12. The method according to claim 11, wherein said at least two crease lines (90, 91; 92, 93) each have a concave shape with respective recesses facing each other.

13. the method according to claim 11, wherein each of said two crease lines (90, 91; 92, 93) is selected from the group comprising: a curved crease line, a crease line defined by a series of at least two straight crease segments, a combination of curved crease lines and straight crease segments.
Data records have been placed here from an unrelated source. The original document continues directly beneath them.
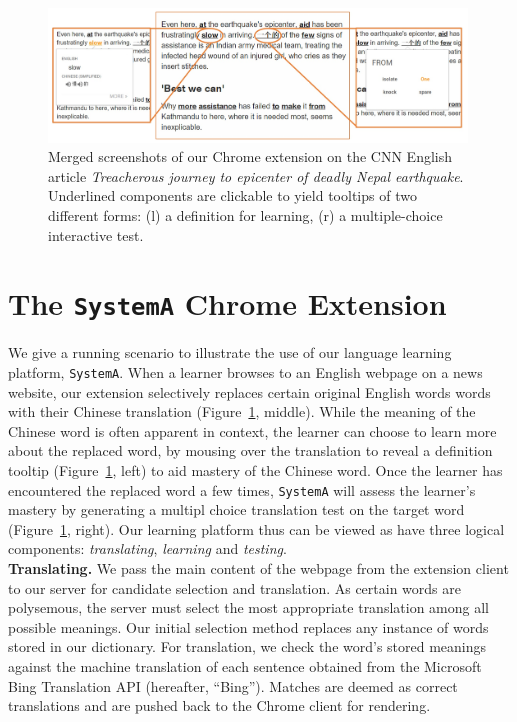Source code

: \begin{figure}[ht]
\centering
\includegraphics[width=0.99\textwidth]{chrome_extension.jpg}
\caption{Merged screenshots of our Chrome extension on the CNN English
  article {\it Treacherous journey to epicenter of deadly Nepal
    earthquake}.  Underlined components are clickable to yield
  tooltips of two different forms: (l) a definition for learning, (r)
  a multiple-choice interactive test.}
\label{fig:chrome_extension_1}
\end{figure}

\section{The {\tt SystemA} Chrome Extension}


We give a running scenario to illustrate the use of our language
learning platform, {\tt SystemA}.  When a learner browses to an
English webpage on a news website, our extension selectively replaces
certain original English words words with their Chinese translation
(Figure~\ref{fig:chrome_extension_1}, middle).  While the meaning of
the Chinese word is often apparent in context, the learner can choose
to learn more about the replaced word, by mousing over the translation
to reveal a definition tooltip (Figure~\ref{fig:chrome_extension_1},
left) to aid mastery of the Chinese word.  Once the learner has
encountered the replaced word a few times, {\tt SystemA} will assess
the learner's mastery by generating a multipl choice translation test
on the target word (Figure~\ref{fig:chrome_extension_1}, right).  Our
learning platform thus can be viewed as have three logical components:
{\it translating}, {\it learning} and {\it testing}. \\

{\bf Translating.}  We pass the main content of the webpage from the
extension client to our server for candidate selection and
translation.  As certain words are polysemous, the server must select
the most appropriate translation among all possible meanings.  Our
initial selection method replaces any instance of words stored in our
dictionary.  For translation, we check the word's stored meanings
against the machine translation of each sentence obtained from the
Microsoft Bing Translation API (hereafter, ``Bing'').  Matches are
deemed as correct translations and are pushed back to the Chrome
client for rendering.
14. A machine for producing sealed packages (2; 102) for products, comprising:

-advancing means for advancing a sheet packaging material (1; 101) having a crease pattern (20; 120), said crease pattern (20; 120) comprising at least a first transverse crease line (4) and a second transverse crease line (6), said crease pattern (20; 120) further comprising a plurality of further crease lines (8,9,10, 11; 8,90,91,92,93,11) interposed between said first transverse crease line (4) and said second transverse crease line (6), said further crease lines (8,9,10, 11; 8,90,91,92,93,11) extending transversely to said first transverse crease line (4) and said second transverse crease line (6);

-volume defining means for obtaining a sealed preliminary packaging unit (200) from said sheet packaging material (1; 101), said sealed preliminary packaging unit (200) containing said product, a preset internal volume being defined inside said sealed preliminary packaging unit (200);

-forming means for exerting a forming action on said sealed preliminary packaging unit (200) in order to fold said sheet packaging material (1; 101) defining said sealed preliminary packaging unit (200) and obtain packages therefrom,

Characterized in that the volume defining means are configured to process the sheet packaging material (1; 101) without folding the sheet packaging material (1; 101) along the further crease lines (8,9,10, 11; 8,90,91,92,93, 11).

15. The machine of claim 14, wherein the forming device is configured to fold the sheet packaging material (1; 101) constituting the sealed preliminary packaging unit (200) along the further crease lines (8,9,10, 11; 8,90,91,92,93, 11).